**Prompt**
Check every line of the data below for "schema". Copy each one that has it.

**Supplied entries**

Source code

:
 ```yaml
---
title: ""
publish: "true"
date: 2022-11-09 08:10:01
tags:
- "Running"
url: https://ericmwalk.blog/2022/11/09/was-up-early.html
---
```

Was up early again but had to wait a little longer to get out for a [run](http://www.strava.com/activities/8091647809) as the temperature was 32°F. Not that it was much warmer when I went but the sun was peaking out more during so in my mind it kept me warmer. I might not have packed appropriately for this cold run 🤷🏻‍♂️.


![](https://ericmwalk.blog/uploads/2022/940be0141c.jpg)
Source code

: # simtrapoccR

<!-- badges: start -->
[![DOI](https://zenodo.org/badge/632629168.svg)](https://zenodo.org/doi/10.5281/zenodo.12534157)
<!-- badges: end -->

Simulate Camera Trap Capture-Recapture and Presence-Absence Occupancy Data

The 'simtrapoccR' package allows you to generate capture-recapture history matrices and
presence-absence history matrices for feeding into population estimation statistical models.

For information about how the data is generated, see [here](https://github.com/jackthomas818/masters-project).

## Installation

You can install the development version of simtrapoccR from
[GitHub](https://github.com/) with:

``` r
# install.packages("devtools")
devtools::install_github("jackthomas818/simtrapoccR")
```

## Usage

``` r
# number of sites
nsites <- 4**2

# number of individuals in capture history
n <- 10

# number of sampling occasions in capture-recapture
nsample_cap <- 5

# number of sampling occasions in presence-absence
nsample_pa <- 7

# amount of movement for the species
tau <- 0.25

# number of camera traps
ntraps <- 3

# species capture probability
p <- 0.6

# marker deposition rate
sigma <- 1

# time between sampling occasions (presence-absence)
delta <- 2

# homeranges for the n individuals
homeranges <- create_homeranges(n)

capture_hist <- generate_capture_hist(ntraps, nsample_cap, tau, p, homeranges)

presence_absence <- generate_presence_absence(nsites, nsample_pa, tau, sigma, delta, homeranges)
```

--

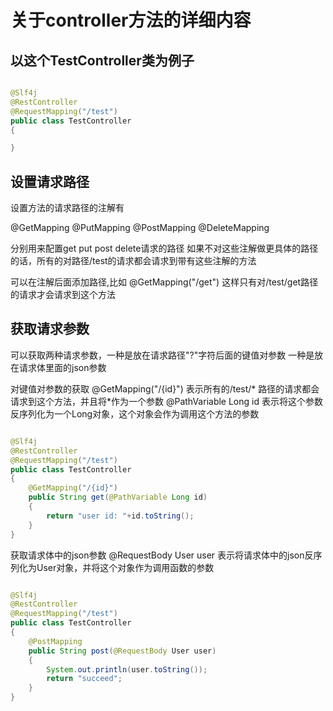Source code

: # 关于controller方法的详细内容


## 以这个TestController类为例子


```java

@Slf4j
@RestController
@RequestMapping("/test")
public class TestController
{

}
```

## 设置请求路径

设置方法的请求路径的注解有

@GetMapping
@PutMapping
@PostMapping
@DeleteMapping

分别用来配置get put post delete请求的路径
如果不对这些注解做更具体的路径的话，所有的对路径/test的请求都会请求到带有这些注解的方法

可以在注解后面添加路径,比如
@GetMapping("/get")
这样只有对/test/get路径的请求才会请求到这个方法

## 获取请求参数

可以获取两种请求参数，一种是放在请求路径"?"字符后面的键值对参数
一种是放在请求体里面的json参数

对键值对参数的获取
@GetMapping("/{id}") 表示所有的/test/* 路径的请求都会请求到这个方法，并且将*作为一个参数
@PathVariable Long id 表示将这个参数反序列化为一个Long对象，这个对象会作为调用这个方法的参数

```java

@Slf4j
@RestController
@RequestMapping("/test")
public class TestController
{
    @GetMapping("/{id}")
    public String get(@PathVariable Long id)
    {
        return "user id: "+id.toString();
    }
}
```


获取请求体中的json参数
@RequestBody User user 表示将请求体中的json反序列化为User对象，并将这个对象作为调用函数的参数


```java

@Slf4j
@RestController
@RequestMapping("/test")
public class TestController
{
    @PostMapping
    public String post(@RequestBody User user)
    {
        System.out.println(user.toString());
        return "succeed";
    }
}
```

--

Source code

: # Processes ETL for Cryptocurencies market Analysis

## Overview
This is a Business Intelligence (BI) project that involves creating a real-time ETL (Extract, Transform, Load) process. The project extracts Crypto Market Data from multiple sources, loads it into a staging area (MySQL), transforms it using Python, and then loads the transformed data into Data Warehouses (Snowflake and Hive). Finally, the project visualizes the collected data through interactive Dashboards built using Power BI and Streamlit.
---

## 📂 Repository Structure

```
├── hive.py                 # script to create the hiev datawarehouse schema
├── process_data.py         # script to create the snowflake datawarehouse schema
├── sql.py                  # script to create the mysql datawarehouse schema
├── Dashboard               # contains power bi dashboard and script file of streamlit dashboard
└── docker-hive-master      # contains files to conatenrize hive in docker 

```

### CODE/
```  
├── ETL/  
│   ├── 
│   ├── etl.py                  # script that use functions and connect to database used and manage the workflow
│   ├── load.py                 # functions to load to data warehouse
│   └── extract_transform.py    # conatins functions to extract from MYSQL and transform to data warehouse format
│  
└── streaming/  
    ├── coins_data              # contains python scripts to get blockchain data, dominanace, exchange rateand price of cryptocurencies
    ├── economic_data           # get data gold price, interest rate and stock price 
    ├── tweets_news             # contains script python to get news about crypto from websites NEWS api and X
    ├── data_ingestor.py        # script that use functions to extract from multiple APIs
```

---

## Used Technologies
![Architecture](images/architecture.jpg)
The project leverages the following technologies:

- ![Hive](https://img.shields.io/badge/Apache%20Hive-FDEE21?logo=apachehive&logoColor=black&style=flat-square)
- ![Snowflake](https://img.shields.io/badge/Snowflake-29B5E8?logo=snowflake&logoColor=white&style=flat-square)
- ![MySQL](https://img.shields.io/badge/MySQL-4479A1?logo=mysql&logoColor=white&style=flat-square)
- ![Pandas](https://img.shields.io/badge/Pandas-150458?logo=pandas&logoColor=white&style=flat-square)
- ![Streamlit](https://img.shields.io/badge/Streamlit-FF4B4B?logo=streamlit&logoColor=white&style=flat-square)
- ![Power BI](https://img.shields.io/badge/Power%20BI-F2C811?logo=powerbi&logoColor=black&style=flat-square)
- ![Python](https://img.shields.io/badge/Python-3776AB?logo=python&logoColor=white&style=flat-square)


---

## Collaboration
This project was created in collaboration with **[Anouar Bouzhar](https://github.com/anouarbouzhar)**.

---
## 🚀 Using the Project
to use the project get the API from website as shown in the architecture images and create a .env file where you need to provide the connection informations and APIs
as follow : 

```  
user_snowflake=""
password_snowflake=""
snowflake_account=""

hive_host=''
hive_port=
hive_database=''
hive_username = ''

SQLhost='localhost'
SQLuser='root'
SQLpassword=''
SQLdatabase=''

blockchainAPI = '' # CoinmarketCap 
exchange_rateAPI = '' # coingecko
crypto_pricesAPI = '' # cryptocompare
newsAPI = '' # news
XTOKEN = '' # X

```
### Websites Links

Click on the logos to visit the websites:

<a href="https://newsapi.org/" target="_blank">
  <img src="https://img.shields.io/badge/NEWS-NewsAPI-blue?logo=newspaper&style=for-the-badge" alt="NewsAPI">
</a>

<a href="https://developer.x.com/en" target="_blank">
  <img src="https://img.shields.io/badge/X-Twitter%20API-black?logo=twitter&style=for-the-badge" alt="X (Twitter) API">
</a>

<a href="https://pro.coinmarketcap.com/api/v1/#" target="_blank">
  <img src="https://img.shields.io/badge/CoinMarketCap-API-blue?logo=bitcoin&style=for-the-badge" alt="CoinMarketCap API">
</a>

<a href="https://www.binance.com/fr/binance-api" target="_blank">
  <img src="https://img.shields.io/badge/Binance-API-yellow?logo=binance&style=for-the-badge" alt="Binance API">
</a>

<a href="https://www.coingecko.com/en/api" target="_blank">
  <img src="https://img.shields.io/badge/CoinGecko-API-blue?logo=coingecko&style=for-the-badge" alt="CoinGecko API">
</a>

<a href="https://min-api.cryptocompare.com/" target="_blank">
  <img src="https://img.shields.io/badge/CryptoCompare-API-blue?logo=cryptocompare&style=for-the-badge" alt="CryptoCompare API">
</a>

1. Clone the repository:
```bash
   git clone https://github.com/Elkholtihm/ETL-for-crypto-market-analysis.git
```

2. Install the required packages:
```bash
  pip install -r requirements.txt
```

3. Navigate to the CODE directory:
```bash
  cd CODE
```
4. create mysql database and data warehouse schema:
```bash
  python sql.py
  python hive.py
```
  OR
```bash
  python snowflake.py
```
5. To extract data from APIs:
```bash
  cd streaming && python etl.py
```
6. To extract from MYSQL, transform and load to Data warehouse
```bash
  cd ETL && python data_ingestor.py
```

**Task answer**
├── hive.py                 # script to create the hiev datawarehouse schema
├── process_data.py         # script to create the snowflake datawarehouse schema
├── sql.py                  # script to create the mysql datawarehouse schema
4. create mysql database and data warehouse schema:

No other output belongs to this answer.